Final thoughts - do not try this at home. Pick the home of someone you do not like. Then let them try it while you watch from a great distance.

Answer 6

You could have a [insert explosive gas here] pack hanging around the users waist or back with a tube that leads into the hammer’s head. Along the shaft of the hammer, there could be a switch which ignites the gas. Finally, the back half of the sledge hammer’s head is where the fireworks happen. It would be a vented chamber where the ignition takes place and sends the hammer hurling forward.

When using the thing in combat, or even for mining, the user would swing like normal and initiate the explosion after clearing the middle of a swing’s arc. The explosion would then propel the head forward as the user’s relative position would subtly guide the hammer’s head to its destination.

The only real (potential) problems here are weight, tangling, and total fuel.

Answer 7

Your plan already works as is. It will be painful if you miss and strike something hard, but it won't break your arm.

The handle could have a shock absorber added to help soften the impact of hitting something hard.

The rocket itself could provide enough thrust to lift you into the air and not break your arm. However i wouldn't go more than 30% so the user doesn't get faceplanted if they activate it too soon.

Answer 8

A Rocket-Propelled Hammer with a counter-explosive.

Rockets help provide extra force while contact releases and explosive that: A. Increases damage via explosive B. lowers the extra momentum provided by the rocket.

A regular Hammer imparts (completely arbitrary energy amounts or AE) 1AE lets say. The rocket then imparts an additional 1AE before impact it has 2AE and then the explosive goes off (before the bounce via a trigger imparting a blast that does 1AE plus the hammer momentum (2AE) to the target while reducing recoil.

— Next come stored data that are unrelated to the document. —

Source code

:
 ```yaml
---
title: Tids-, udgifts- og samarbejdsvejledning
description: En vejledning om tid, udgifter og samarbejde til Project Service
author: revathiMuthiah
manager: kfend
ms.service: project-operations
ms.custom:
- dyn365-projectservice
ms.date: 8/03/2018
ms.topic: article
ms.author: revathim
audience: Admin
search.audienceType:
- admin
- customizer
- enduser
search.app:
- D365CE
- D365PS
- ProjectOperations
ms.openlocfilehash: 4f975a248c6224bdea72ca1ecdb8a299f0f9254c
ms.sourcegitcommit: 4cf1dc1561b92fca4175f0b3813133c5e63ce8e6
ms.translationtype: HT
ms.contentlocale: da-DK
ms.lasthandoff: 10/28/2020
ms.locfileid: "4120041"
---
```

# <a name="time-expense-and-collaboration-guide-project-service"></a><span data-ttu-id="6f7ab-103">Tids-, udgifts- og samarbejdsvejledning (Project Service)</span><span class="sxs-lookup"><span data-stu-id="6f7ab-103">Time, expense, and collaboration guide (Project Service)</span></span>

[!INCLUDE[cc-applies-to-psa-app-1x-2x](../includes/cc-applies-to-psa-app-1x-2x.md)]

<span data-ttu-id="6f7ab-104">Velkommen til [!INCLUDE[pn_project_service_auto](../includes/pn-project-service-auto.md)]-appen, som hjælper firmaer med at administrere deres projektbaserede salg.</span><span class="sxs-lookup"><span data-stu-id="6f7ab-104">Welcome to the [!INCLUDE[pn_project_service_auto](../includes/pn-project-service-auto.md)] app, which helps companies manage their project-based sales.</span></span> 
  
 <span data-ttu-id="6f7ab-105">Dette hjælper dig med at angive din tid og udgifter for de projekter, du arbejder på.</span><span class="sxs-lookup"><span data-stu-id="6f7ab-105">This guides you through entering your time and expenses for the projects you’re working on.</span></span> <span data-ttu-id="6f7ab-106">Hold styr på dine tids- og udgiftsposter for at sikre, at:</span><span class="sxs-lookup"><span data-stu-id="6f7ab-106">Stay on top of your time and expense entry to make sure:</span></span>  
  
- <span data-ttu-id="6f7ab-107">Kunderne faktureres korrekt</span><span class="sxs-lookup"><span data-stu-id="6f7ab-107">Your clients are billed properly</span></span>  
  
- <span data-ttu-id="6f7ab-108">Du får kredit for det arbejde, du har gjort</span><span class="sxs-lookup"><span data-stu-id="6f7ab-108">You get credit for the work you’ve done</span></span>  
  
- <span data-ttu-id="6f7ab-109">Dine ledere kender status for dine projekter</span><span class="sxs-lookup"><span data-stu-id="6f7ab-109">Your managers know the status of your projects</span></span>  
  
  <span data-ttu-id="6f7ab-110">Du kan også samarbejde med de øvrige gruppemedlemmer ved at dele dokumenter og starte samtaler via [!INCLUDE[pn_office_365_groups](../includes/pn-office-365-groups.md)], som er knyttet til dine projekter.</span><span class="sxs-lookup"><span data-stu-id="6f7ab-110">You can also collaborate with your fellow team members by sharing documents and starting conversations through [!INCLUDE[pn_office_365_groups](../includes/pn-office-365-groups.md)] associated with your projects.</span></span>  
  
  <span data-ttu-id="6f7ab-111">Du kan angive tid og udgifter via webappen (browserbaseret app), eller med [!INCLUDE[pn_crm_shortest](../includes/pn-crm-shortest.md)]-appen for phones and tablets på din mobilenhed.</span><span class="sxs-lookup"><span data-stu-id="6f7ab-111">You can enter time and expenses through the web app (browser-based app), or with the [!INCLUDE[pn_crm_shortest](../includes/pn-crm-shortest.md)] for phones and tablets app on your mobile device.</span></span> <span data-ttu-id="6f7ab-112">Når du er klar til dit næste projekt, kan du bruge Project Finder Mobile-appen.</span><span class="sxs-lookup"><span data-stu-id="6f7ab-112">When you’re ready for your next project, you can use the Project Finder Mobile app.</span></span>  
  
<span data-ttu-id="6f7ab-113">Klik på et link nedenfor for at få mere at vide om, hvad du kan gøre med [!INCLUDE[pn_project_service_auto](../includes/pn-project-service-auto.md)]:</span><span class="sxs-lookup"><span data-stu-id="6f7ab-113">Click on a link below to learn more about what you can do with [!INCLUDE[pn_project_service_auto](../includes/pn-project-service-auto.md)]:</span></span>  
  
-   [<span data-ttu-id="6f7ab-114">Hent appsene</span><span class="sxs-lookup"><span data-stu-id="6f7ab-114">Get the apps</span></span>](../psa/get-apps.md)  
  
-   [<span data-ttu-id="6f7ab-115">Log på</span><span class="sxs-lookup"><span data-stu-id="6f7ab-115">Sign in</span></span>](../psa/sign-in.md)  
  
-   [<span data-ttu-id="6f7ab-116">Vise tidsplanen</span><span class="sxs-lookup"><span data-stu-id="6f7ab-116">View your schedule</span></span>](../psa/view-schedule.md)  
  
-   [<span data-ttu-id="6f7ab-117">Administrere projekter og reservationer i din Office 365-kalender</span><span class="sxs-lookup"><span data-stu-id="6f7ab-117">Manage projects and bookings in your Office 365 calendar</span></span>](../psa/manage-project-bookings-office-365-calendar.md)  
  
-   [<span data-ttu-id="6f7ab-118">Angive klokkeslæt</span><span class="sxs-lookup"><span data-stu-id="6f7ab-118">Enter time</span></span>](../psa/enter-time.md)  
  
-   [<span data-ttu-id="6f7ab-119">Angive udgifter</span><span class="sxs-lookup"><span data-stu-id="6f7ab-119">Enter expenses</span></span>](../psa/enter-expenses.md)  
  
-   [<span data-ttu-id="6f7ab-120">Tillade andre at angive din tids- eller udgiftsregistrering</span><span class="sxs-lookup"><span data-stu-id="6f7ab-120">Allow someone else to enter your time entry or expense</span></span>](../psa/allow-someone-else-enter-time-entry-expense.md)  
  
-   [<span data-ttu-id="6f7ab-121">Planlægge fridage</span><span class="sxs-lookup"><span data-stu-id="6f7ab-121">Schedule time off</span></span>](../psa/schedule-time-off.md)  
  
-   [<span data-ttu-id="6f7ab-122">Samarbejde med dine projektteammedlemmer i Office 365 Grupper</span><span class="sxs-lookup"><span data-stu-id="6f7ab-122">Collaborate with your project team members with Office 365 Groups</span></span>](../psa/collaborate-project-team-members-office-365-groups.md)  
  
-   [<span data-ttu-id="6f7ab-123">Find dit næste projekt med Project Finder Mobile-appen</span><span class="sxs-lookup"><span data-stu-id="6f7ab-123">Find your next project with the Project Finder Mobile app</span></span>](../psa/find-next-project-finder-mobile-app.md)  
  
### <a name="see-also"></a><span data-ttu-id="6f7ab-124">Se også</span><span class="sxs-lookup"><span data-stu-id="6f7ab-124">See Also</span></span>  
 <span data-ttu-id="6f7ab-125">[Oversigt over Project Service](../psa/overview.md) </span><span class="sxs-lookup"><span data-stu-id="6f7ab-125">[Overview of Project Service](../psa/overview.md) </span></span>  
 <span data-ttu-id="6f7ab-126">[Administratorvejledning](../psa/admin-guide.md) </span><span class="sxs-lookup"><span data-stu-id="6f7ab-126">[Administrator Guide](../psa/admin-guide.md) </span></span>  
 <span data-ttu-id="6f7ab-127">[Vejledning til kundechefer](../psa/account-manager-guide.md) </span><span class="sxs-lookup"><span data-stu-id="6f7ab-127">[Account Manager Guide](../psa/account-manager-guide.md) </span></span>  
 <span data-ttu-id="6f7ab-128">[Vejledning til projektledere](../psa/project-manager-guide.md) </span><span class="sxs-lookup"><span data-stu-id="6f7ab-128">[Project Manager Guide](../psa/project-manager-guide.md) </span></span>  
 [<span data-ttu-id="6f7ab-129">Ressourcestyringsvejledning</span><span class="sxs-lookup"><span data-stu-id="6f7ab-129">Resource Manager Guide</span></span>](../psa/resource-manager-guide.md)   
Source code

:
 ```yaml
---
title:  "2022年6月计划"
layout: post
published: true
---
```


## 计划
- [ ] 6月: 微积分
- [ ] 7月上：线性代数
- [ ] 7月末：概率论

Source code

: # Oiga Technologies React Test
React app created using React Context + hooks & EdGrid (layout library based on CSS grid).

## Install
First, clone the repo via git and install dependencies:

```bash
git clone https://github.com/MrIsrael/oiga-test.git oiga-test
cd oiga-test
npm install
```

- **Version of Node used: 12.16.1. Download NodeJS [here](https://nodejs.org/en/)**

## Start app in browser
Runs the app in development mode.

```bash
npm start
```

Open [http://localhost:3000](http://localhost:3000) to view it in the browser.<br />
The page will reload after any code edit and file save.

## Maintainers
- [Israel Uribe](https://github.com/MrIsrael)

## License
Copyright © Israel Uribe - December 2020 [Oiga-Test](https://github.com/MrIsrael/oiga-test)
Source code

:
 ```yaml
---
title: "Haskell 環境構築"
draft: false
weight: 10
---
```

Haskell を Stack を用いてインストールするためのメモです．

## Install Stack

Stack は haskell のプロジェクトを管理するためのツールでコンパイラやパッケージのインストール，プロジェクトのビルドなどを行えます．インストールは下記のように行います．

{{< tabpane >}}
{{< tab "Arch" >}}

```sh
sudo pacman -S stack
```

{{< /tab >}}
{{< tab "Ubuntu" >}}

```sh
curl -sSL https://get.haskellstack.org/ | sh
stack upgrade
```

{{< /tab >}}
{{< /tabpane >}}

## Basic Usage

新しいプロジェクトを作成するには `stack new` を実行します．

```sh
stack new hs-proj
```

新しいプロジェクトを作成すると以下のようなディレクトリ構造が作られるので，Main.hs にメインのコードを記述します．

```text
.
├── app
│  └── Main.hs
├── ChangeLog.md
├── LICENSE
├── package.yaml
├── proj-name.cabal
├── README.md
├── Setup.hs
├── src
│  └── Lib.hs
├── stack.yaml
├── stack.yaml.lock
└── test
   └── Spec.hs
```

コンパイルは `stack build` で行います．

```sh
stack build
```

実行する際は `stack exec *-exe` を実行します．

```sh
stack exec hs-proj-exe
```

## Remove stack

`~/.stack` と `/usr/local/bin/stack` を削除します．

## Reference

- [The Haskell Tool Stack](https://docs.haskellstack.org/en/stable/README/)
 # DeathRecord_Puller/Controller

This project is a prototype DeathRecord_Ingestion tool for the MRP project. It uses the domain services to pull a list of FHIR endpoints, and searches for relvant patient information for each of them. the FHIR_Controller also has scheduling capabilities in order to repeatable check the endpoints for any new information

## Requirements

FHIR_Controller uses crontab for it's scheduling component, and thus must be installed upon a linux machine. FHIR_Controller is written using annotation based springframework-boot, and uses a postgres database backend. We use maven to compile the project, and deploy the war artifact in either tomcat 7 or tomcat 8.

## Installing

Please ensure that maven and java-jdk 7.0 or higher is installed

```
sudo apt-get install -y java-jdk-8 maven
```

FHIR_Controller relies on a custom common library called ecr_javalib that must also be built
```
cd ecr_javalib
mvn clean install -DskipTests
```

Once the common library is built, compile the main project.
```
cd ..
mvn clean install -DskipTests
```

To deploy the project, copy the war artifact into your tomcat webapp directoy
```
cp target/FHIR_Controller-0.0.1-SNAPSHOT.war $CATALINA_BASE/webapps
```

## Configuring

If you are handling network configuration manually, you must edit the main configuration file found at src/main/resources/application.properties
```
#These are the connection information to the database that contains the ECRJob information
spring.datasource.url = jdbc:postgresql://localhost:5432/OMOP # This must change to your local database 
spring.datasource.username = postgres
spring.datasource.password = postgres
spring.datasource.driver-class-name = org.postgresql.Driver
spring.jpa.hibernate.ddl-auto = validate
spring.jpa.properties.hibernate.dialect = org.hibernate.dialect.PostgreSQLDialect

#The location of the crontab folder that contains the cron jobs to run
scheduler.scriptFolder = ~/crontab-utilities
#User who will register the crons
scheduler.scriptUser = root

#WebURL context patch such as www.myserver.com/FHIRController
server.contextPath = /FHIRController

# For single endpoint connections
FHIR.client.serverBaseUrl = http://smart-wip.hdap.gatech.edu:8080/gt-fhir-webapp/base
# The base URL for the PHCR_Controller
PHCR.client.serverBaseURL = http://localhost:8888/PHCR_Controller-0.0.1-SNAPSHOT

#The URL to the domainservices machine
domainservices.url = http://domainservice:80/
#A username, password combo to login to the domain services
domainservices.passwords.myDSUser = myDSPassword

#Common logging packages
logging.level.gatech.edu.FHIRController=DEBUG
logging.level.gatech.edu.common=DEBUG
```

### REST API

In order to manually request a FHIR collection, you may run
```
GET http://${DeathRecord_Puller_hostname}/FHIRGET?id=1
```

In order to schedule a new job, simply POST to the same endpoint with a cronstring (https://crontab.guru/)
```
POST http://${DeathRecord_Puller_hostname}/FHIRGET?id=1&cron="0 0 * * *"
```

(Real world physics may differ and I may have the completely wrong idea)

Answer 9

(5 years late but who cares?)

The designer of the Rocket Assisted Hammer (RAH) had a bright idea. If you could put a (likely multi-use) rocket charge on one side, you could also put one on the other! With an impact trigger it will mix some fuel to be explosive rather than give a nice boost when you hit your target, nothing says “SMASH!” Like an explosive to assist your hammer’s impact. It could be set to different modes of course, if the target offers little resistance it doesn’t go off, if the hammer is slowing down quickly upon impact the target is generally tougher and the explosive charge can go off. However if the impact trigger does not detect anything after a certain distance is met, which should be a certain distance of a sphere, the rocketpack on the other side will activate and slow the hammer down.

You could have an extra feature in a small exoskeleton which you wear along the gloves, this exoskeleton just measures the position of the joints as well as accelerometers and activates the counter-charge should the speed and extension of the joints and hammer reach critical limits. This means the hammer can be swung more widely or with shorter swings if you hold it closer to the hammer head while the system still activates at a proper moment to save your joints.